AVAILABLE RECORDS:
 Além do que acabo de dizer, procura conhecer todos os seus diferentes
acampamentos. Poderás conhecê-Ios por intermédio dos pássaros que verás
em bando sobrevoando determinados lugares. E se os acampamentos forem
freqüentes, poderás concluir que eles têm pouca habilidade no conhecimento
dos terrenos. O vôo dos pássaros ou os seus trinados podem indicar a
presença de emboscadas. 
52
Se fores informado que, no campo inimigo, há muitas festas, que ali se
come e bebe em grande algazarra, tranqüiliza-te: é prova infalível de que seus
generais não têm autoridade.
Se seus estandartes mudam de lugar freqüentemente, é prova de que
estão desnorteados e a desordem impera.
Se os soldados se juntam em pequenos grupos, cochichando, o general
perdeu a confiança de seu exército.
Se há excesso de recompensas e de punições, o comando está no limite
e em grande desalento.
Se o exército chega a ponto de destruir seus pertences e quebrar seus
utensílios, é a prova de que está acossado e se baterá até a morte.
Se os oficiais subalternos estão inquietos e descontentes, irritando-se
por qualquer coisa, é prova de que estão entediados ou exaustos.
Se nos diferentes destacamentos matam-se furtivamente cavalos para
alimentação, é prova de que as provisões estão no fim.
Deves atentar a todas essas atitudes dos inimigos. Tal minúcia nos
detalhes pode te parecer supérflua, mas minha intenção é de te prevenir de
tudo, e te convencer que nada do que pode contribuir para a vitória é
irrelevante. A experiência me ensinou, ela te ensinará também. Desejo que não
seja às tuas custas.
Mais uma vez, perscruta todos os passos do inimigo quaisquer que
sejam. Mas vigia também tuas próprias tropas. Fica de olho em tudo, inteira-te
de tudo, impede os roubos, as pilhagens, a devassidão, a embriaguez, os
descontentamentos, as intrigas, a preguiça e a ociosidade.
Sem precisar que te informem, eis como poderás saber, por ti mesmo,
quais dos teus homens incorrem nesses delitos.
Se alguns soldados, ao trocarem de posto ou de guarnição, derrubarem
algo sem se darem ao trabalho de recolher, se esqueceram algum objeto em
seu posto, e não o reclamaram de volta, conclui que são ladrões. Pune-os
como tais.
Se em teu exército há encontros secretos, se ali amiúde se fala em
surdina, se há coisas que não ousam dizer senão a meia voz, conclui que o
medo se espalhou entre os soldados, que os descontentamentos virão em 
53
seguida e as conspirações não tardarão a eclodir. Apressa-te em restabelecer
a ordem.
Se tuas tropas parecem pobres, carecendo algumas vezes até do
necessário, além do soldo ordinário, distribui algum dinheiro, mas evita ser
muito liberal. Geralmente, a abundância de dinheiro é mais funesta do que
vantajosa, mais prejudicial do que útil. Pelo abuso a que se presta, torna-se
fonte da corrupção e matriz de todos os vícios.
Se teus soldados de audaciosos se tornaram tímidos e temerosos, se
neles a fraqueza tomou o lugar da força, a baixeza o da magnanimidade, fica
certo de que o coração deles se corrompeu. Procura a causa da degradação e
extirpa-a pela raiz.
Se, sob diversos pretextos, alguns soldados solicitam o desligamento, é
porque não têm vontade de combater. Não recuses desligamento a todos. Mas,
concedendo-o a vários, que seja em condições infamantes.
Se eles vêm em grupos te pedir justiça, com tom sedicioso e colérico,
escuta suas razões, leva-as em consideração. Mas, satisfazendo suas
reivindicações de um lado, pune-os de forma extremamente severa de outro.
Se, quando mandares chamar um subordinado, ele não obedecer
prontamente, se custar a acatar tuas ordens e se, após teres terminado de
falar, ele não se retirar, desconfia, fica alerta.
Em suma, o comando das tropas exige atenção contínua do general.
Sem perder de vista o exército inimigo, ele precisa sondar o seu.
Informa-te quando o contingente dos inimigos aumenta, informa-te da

GOAL OF THE EXERCISE:
Looking at the data above, show all lines where the word "teus" occurs.

RESULT BELOW:
quais dos teus homens incorrem nesses delitos.
Se teus soldados de audaciosos se tornaram tímidos e temerosos, se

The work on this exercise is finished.